Setting the environment variable enables the global hot tier mechanism. You'll now need to set hot tier size for specific streams based on your requirements. The setting is available in the Manage
page of each stream, under the Hot Tier Storage Size
section.
Under the hood
When the global hot tier mechanism is enabled, the server identifies the drive (where the hot tier directory is created) and calculates the total size and the free size of the drive. The upper threshold for hot tier size is set to 80% of the total drive capacity. So if the drive is of 10 TiB, then 8 TiB is automatically considered the maximum size of hot tier (subject to disk availability).
Size allocation
Now when a specific stream requests a hot tier capacity of let's say 2 TiB GiB, server checks if it is possible to allocate. The maths is : max size possible (8 TiB) - total used size of the disk (assume 1.3 TiB) = 6.7 TiB. The server then allocates the 2 TiB to this stream.

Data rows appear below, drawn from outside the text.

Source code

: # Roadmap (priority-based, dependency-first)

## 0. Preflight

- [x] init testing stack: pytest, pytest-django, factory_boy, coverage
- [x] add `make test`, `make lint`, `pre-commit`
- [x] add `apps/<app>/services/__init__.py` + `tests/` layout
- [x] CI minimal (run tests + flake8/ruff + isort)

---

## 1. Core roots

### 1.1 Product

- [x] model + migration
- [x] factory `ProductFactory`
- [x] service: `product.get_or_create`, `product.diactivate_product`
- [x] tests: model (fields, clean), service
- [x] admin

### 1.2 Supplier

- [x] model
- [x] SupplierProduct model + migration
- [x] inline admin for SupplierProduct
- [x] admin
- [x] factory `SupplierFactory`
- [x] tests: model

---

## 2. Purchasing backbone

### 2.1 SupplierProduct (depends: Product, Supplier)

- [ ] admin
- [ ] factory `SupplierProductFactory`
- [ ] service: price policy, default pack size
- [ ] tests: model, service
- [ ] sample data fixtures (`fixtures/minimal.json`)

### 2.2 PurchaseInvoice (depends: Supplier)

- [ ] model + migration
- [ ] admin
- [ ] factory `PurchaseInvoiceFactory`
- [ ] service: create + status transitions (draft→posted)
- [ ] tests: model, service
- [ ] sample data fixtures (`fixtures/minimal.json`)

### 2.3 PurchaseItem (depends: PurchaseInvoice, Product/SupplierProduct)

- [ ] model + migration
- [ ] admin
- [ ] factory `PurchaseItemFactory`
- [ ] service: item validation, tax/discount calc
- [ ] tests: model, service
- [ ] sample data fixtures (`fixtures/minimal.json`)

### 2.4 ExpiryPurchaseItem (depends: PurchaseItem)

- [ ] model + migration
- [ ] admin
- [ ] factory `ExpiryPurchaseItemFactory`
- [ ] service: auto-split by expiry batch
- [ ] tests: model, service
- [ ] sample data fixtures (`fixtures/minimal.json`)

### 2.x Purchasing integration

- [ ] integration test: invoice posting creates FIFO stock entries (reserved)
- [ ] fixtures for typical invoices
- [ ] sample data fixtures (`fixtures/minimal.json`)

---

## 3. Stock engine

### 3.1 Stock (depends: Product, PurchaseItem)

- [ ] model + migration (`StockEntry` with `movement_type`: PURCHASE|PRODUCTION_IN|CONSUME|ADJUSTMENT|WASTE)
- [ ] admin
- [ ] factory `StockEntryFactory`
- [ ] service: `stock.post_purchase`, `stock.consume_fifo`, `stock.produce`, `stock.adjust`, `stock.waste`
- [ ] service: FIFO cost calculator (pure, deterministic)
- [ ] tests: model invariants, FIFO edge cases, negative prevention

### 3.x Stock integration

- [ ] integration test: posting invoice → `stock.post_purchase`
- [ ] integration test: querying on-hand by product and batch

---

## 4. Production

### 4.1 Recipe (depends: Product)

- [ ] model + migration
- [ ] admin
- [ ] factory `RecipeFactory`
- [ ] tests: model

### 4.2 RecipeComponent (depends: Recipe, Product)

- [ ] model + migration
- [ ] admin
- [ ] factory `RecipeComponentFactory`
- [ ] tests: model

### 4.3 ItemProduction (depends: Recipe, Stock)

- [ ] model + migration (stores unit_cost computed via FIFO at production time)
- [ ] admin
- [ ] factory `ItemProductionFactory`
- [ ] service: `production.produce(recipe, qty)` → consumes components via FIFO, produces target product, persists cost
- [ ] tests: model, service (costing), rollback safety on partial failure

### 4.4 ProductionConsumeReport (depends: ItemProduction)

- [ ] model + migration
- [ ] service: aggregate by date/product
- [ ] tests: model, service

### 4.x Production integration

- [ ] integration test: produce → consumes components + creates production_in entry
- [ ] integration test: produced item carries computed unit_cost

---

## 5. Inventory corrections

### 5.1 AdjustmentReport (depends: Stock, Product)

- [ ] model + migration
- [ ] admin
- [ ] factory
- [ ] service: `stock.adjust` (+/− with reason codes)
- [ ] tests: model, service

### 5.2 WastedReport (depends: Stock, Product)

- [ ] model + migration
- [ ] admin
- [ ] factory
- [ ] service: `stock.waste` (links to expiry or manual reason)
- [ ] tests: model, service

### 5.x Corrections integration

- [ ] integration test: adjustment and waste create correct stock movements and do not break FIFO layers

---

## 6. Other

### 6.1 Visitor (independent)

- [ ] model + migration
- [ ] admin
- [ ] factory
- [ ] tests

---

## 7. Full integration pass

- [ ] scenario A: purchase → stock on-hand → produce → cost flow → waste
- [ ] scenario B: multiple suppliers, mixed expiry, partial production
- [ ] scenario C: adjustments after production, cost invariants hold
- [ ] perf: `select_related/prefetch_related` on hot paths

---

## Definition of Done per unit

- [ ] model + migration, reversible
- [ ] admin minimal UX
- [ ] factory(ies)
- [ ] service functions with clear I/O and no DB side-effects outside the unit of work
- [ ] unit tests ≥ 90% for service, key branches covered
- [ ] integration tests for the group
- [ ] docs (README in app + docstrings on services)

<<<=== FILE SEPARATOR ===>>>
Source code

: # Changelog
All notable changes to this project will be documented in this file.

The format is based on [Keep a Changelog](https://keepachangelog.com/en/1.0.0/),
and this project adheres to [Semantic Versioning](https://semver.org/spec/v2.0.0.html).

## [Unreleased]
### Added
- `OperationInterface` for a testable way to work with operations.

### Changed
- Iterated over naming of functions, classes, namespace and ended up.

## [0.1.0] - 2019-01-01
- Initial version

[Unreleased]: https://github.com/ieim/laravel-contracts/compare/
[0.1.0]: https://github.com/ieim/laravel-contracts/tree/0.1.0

Once the hot tier is set up, a scheduler is configured to run every minute. This scheduler verifies if new files are available in remote object store and downloads them to the hot tier, ensuring that your most recent and frequently accessed data is always readily available.
Populating hot tier
Based on the size allocated for the hot tier (for a stream), the server starts downloading Parquet files from object store, beginning with the most recent data and moving backward in time. This approach ensures that the latest data, which is more likely to be queried, is prioritized.
As each file is downloaded, it’s recorded in a hottier.manifest.json
file. This manifest file is crucial for tracking which Parquet files are stored locally in the hot tier. Along with this, the system also updates the available and used sizes in the hot tier's JSON file, providing a clear view of the hot tier’s current state.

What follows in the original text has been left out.